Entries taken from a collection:
■ ■ ■ ■ ■ ■ ■

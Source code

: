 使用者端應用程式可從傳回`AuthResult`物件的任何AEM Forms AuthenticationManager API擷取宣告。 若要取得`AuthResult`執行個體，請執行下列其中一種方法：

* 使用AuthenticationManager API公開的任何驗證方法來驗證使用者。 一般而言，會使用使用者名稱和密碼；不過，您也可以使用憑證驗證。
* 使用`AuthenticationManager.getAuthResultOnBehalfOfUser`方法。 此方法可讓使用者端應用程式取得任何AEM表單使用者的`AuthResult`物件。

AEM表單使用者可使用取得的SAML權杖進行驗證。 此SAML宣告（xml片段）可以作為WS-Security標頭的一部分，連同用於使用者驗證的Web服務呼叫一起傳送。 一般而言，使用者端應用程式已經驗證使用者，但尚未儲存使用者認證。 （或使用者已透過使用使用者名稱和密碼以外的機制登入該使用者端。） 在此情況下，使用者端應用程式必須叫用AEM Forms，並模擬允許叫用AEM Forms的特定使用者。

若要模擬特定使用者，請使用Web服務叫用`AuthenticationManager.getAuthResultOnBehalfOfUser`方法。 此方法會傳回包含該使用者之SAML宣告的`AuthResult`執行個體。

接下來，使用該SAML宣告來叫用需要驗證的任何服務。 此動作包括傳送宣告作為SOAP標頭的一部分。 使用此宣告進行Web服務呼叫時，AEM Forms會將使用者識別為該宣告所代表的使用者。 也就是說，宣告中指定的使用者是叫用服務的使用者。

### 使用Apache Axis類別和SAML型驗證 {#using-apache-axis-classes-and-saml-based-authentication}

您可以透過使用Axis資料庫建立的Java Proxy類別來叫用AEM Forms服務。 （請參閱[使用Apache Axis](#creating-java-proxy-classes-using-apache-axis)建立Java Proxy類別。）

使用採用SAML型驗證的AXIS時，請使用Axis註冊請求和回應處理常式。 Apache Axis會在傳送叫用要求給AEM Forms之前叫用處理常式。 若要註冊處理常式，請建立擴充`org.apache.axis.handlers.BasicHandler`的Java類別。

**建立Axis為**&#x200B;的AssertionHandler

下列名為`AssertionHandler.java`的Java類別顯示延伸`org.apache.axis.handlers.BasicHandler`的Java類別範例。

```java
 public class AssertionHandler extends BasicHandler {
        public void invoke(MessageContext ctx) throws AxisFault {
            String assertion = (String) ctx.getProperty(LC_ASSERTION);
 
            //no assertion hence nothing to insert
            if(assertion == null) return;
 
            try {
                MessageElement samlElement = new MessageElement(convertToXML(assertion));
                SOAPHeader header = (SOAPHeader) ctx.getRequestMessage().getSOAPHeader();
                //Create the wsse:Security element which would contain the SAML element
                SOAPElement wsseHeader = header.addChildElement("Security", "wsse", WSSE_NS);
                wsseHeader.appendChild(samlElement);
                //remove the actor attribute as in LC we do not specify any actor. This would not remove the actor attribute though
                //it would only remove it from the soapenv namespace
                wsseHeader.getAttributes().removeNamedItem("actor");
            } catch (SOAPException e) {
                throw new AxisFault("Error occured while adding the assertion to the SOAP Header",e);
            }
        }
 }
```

■ ■ ■ ■ ■ ■ ■

WORK INSTRUCTIONS: Send back each record exactly, and include them all.

FINISHED EXERCISE:
Source code

: 使用者端應用程式可從傳回`AuthResult`物件的任何AEM Forms AuthenticationManager API擷取宣告。 若要取得`AuthResult`執行個體，請執行下列其中一種方法：

* 使用AuthenticationManager API公開的任何驗證方法來驗證使用者。 一般而言，會使用使用者名稱和密碼；不過，您也可以使用憑證驗證。
* 使用`AuthenticationManager.getAuthResultOnBehalfOfUser`方法。 此方法可讓使用者端應用程式取得任何AEM表單使用者的`AuthResult`物件。

AEM表單使用者可使用取得的SAML權杖進行驗證。 此SAML宣告（xml片段）可以作為WS-Security標頭的一部分，連同用於使用者驗證的Web服務呼叫一起傳送。 一般而言，使用者端應用程式已經驗證使用者，但尚未儲存使用者認證。 （或使用者已透過使用使用者名稱和密碼以外的機制登入該使用者端。） 在此情況下，使用者端應用程式必須叫用AEM Forms，並模擬允許叫用AEM Forms的特定使用者。

若要模擬特定使用者，請使用Web服務叫用`AuthenticationManager.getAuthResultOnBehalfOfUser`方法。 此方法會傳回包含該使用者之SAML宣告的`AuthResult`執行個體。

接下來，使用該SAML宣告來叫用需要驗證的任何服務。 此動作包括傳送宣告作為SOAP標頭的一部分。 使用此宣告進行Web服務呼叫時，AEM Forms會將使用者識別為該宣告所代表的使用者。 也就是說，宣告中指定的使用者是叫用服務的使用者。

### 使用Apache Axis類別和SAML型驗證 {#using-apache-axis-classes-and-saml-based-authentication}

您可以透過使用Axis資料庫建立的Java Proxy類別來叫用AEM Forms服務。 （請參閱[使用Apache Axis](#creating-java-proxy-classes-using-apache-axis)建立Java Proxy類別。）

使用採用SAML型驗證的AXIS時，請使用Axis註冊請求和回應處理常式。 Apache Axis會在傳送叫用要求給AEM Forms之前叫用處理常式。 若要註冊處理常式，請建立擴充`org.apache.axis.handlers.BasicHandler`的Java類別。

**建立Axis為**&#x200B;的AssertionHandler

下列名為`AssertionHandler.java`的Java類別顯示延伸`org.apache.axis.handlers.BasicHandler`的Java類別範例。

```java
 public class AssertionHandler extends BasicHandler {
        public void invoke(MessageContext ctx) throws AxisFault {
            String assertion = (String) ctx.getProperty(LC_ASSERTION);
 
            //no assertion hence nothing to insert
            if(assertion == null) return;
 
            try {
                MessageElement samlElement = new MessageElement(convertToXML(assertion));
                SOAPHeader header = (SOAPHeader) ctx.getRequestMessage().getSOAPHeader();
                //Create the wsse:Security element which would contain the SAML element
                SOAPElement wsseHeader = header.addChildElement("Security", "wsse", WSSE_NS);
                wsseHeader.appendChild(samlElement);
                //remove the actor attribute as in LC we do not specify any actor. This would not remove the actor attribute though
                //it would only remove it from the soapenv namespace
                wsseHeader.getAttributes().removeNamedItem("actor");
            } catch (SOAPException e) {
                throw new AxisFault("Error occured while adding the assertion to the SOAP Header",e);
            }
        }
 }
```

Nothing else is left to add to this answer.